E nessuno ha parlato della tragedia umanitaria che sta vivendo la popolazione indigena wayuu nella Guajira colombiana, dove nel 2016 sono già 89 i bambini morti per denutrizione, il 55% della popolazione vive in povertà estrema e il 40% non ha accesso al cibo. E si potrebbe continuare con le pensioni (20% in Colombia, 73% in Venezuela) o con l’acqua potabile (il deficit è del 5,3% in Venezuela, ma del 28% in Colombia, dove interi municipi ne sono sprovvisti). L’insicurezza? I diritti umani? Si dà per inteso che «Caracas sia la città più violenta al mondo», senza parlare dell’Honduras, del Messico (che quest’anno ha fatto registrare la cifra record di 20.800 morti), ma anche della Colombia, dove si trovano 5 delle 100 città più violente al mondo, dove i leader sociali fanno costantemente da bersaglio: il paese dei «falsi positivi», di 6 milioni di sfollati e di 920.000 scomparsi…

«Se va bene al Venezuela, va bene anche alla Colombia, perché qui vivono 5.600.000 colombiani che studiano, lavorano e vivono con noi», ha detto Maduro spiegando i passi diplomatici compiuti con Santos per ridurre il traffico illegale col paese vicino. Una piaga evidenziata anche dalla decisione di ritirare dalla circolazione le banconote da 100 bolivar presa all’improvviso da Maduro.

È risultato che oltre 2.000 milioni di biglietti, ossia il 14% del denaro dei venezuelani si trovava a Bogotà. Dalla metà del 2015, la scarsità di effettivo, soprattutto delle banconote da 100 bolivar si è fatta sempre più evidente, provocando le famose code.
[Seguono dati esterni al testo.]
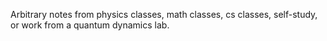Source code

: Arbitrary notes from physics classes, math classes, cs classes, self-study, or work from a quantum dynamics lab. 
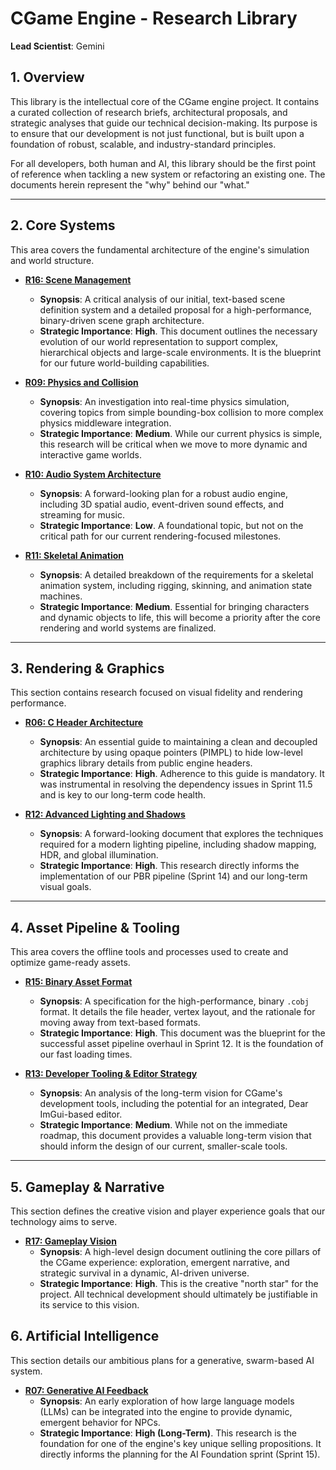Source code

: # CGame Engine - Research Library

**Lead Scientist**: Gemini

## 1. Overview

This library is the intellectual core of the CGame engine project. It contains a curated collection of research briefs, architectural proposals, and strategic analyses that guide our technical decision-making. Its purpose is to ensure that our development is not just functional, but is built upon a foundation of robust, scalable, and industry-standard principles.

For all developers, both human and AI, this library should be the first point of reference when tackling a new system or refactoring an existing one. The documents herein represent the "why" behind our "what."

---

## 2. Core Systems

This area covers the fundamental architecture of the engine's simulation and world structure.

*   **[R16: Scene Management](./core_systems/R16_Scene_Management.md)**
    *   **Synopsis**: A critical analysis of our initial, text-based scene definition system and a detailed proposal for a high-performance, binary-driven scene graph architecture.
    *   **Strategic Importance**: **High**. This document outlines the necessary evolution of our world representation to support complex, hierarchical objects and large-scale environments. It is the blueprint for our future world-building capabilities.

*   **[R09: Physics and Collision](./core_systems/R09_Physics_and_Collision_Systems.md)**
    *   **Synopsis**: An investigation into real-time physics simulation, covering topics from simple bounding-box collision to more complex physics middleware integration.
    *   **Strategic Importance**: **Medium**. While our current physics is simple, this research will be critical when we move to more dynamic and interactive game worlds.

*   **[R10: Audio System Architecture](./core_systems/R10_Audio_System_Architecture.md)**
    *   **Synopsis**: A forward-looking plan for a robust audio engine, including 3D spatial audio, event-driven sound effects, and streaming for music.
    *   **Strategic Importance**: **Low**. A foundational topic, but not on the critical path for our current rendering-focused milestones.

*   **[R11: Skeletal Animation](./core_systems/R11_Skeletal_Animation_System.md)**
    *   **Synopsis**: A detailed breakdown of the requirements for a skeletal animation system, including rigging, skinning, and animation state machines.
    *   **Strategic Importance**: **Medium**. Essential for bringing characters and dynamic objects to life, this will become a priority after the core rendering and world systems are finalized.

---

## 3. Rendering & Graphics

This section contains research focused on visual fidelity and rendering performance.

*   **[R06: C Header Architecture](./rendering/R06_C_Header_Architecture.md)**
    *   **Synopsis**: An essential guide to maintaining a clean and decoupled architecture by using opaque pointers (PIMPL) to hide low-level graphics library details from public engine headers.
    *   **Strategic Importance**: **High**. Adherence to this guide is mandatory. It was instrumental in resolving the dependency issues in Sprint 11.5 and is key to our long-term code health.

*   **[R12: Advanced Lighting and Shadows](./rendering/R12_Advanced_Lighting_and_Shadows.md)**
    *   **Synopsis**: A forward-looking document that explores the techniques required for a modern lighting pipeline, including shadow mapping, HDR, and global illumination.
    *   **Strategic Importance**: **High**. This research directly informs the implementation of our PBR pipeline (Sprint 14) and our long-term visual goals.

---

## 4. Asset Pipeline & Tooling

This area covers the offline tools and processes used to create and optimize game-ready assets.

*   **[R15: Binary Asset Format](./assets/R15_Binary_Asset_Format.md)**
    *   **Synopsis**: A specification for the high-performance, binary `.cobj` format. It details the file header, vertex layout, and the rationale for moving away from text-based formats.
    *   **Strategic Importance**: **High**. This document was the blueprint for the successful asset pipeline overhaul in Sprint 12. It is the foundation of our fast loading times.

*   **[R13: Developer Tooling & Editor Strategy](./tooling/R13_Developer_Tooling_and_Editor_Strategy.md)**
    *   **Synopsis**: An analysis of the long-term vision for CGame's development tools, including the potential for an integrated, Dear ImGui-based editor.
    *   **Strategic Importance**: **Medium**. While not on the immediate roadmap, this document provides a valuable long-term vision that should inform the design of our current, smaller-scale tools.

---

## 5. Gameplay & Narrative

This section defines the creative vision and player experience goals that our technology aims to serve.

*   **[R17: Gameplay Vision](./gameplay_and_narrative/R17_Gameplay_Vision.md)**
    *   **Synopsis**: A high-level design document outlining the core pillars of the CGame experience: exploration, emergent narrative, and strategic survival in a dynamic, AI-driven universe.
    *   **Strategic Importance**: **High**. This is the creative "north star" for the project. All technical development should ultimately be justifiable in its service to this vision.

## 6. Artificial Intelligence

This section details our ambitious plans for a generative, swarm-based AI system.

*   **[R07: Generative AI Feedback](./ai/R07_Generative_AI_Feedback.md)**
    *   **Synopsis**: An early exploration of how large language models (LLMs) can be integrated into the engine to provide dynamic, emergent behavior for NPCs.
    *   **Strategic Importance**: **High (Long-Term)**. This research is the foundation for one of the engine's key unique selling propositions. It directly informs the planning for the AI Foundation sprint (Sprint 15).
Al contempo, è proliferato sempre più il mercato nero, dove l’effettivo si paga al di sopra del suo valore in forza del cambio gonfiato arbitrariamente dal sito Dolartoday.

Oltrefrontiera, funziona così: un tizio va in un ufficio di cambio a Cucuta e cambia 100 bolivar per l’equivalente di 110 pesos colombiani. Da lì il denaro va alla Banca della Repubblica di Colombia (Bcr), dove in forza di un decreto speciale, viene cambiato (attualmente) a 29.646 pesos, per un equivalente di 10 dollari. Poi, il tizio torna alla frontiera e cambia i 10 dollari con i bolivar: questa volta, però, al mercato illegale, che dà oltre 2.500 bolivar per un dollaro. Un mercato che, se le disposizioni speciali, in Colombia, non cambiano, potrebbe continuare anche con l’introduzione di banconote venezuelane di più grosso taglio, che stanno arrivando nel paese.